Revista Literatura

Mañanita de niebla, tarde de chistes malos

Publicado el 24 noviembre 2012 por Gasolinero

Las mañanas de niebla necesariamente me recuerdan a un pariente. Esta tierra del Señor —en la que los barrenderos solo limpian las calles principales, en el resto cada vecino asea su cuota parte de carrilada y las hijas de los camineros, con gafas de culo de vaso, se tatúan la última rosa del verano en la paletilla— es muy dada a las nieblas cerradas y a los refranes.

—Mañanita de niebla, tarde de paseo.

Mi pariente, ya fallecido, era alto y rubio como una copla aguardentosa. Consiguió vivir cerca de cien años sin mostrar ningún asomo de piedad o empatía hacia el género humano. Vestía casi siempre de negro, como un juez, pero sus sentencias eran crueles e injustas.Mañanita de niebla, tarde de chistes malos

Sobrevivieron media docena de sus hijos, tres y tres, en cuanto pudieron sujetar una azada los mandó al campo. No discriminaba por razón de sexo. Ni de género. Él se cortó la coleta con poco más de cuarenta años y ya no dobló el lomo en el resto de su vida. Solo hacía cuentas. Siempre estaba resolviendo operaciones, de todo y en cualquier papel: los márgenes del periódico, un sobre del banco, el prospecto del frenadol… Sumas, restas y multiplicaciones infinitas, intentando prever el futuro. Cuentas de la lechera escrutando a cuantos kilos saldrán las viñas,  el valor del vino o el interés del plazo fijo.

Estaba suscrito a un diario y a un semanal de sucesos, El Caso, que con titulares en rojo avisaba de los crímenes más truculentos con adjetivos terroríficos. Leía moviendo los labios y echándose la boina para atrás, se le acumulaba la saliva en la comisura de los labios, se ponía las gafas “de cerca” en la punta de la nariz. Repasaba la prensa con tranquilidad, sentado en una silla baja y con el respaldo sujetándole el brazo derecho. Mientras, sus hijos adolescentes cavando en un majuelo.

Era de un hieratismo desconsolador, pero él se pensaba graciosísimo. Contaba chistes malos, mal contados, deslavazados, pacatos y melancólicos. Tras acabar el cuento nadie se reía; depués de una mínima pausa valorativa siempre decía lo mismo.

—¡Pero leche! ¿No os ha hecho gracia? ¿No lo habéis entendido? Os lo repito —y volvía a darle.

Insistía en un zagalillo que apacentando las ovejas, una pareja de la pestañí le inquirían diversas cuestiones. El pastorcillo respondía con ironía y gracia —por decir algo—.
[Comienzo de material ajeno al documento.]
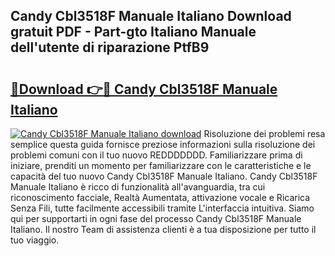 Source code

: ## Candy Cbl3518F Manuale Italiano Download gratuit PDF - Part-gto Italiano Manuale dell'utente di riparazione PtfB9

# <h2><a href="http://dfgo145.blite.top/?on=Candy+Cbl3518F+Manuale+Italiano">🔗Download 👉🔴 Candy Cbl3518F Manuale Italiano</a></h2>

[![Candy Cbl3518F Manuale Italiano download](https://i.imgur.com/lujVjoI.png)](http://dfgo145.blite.top/?on=Candy+Cbl3518F+Manuale+Italiano)
Risoluzione dei problemi resa semplice questa guida fornisce preziose informazioni sulla risoluzione dei problemi comuni con il tuo nuovo REDDDDDDD. Familiarizzare prima di iniziare, prenditi un momento per familiarizzare con le caratteristiche e le capacità del tuo nuovo Candy Cbl3518F Manuale Italiano. Candy Cbl3518F Manuale Italiano è ricco di funzionalità all'avanguardia, tra cui riconoscimento facciale, Realtà Aumentata, attivazione vocale e Ricarica Senza Fili, tutte facilmente accessibili tramite L'interfaccia intuitiva. Siamo qui per supportarti in ogni fase del processo Candy Cbl3518F Manuale Italiano. Il nostro Team di assistenza clienti è a tua disposizione per tutto il tuo viaggio.
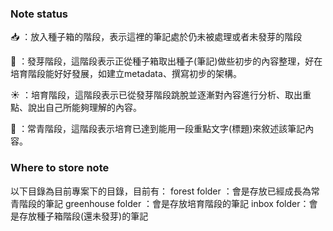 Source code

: ### Note status
📥 ：放入種子箱的階段，表示這裡的筆記處於仍未被處理或者未發芽的階段

🌱 ：發芽階段，這階段表示正從種子箱取出種子(筆記)做些初步的內容整理，好在培育階段能好好發展，如建立metadata、撰寫初步的架構。

☀️ ：培育階段，這階段表示已從發芽階段跳脫並逐漸對內容進行分析、取出重點、說出自己所能夠理解的內容。

🌳 ：常青階段，這階段表示培育已達到能用一段重點文字(標題)來敘述該筆記內容。




### Where to store note
以下目錄為目前專案下的目錄，目前有：
forest folder ：會是存放已經成長為常青階段的筆記
greenhouse folder ：會是存放培育階段的筆記
inbox folder：會是存放種子箱階段(還未發芽)的筆記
—¿A dónde va este camino, pastorcete?

—A ningún sitio, ¿no ve qué no se mueve?

Quevedo era uno de los principales protagonistas de los chascarrillos. Una suerte de Jaimito ingenioso y taimado que por medio de un ramo de flores le señalaba a la reina de España que estaba más coja que un serrano. En las mañanas de frío y niebla cerrada como la de hoy, siempre contaba la misma anécdota del señor de la Torre de Juan Abad:

El Rey paseaba por Madrid en su carroza, a lo lejos ve a Quevedo andando por aquellos callejones de los Austrias, embozado y con un sombrero puesto (por lo visto, el poeta estaba más calvo que una bombilla, según mi pariente). El monarca llama al escritor y éste se acerca a la ventanilla del faetón, sin bajar el embozo ni quitarse el gorro. El  Felipe de turno recrimina al literato por estar cubierto delante de su Dueño y Señor y el caballero de Santiago responde en verso:

«En las mañanas de frío

los amigos verdaderos,

ni se dan los buenos días,

ni se quitan los sombreros».

Y tras el minuto de silencio, vuelta a empezar.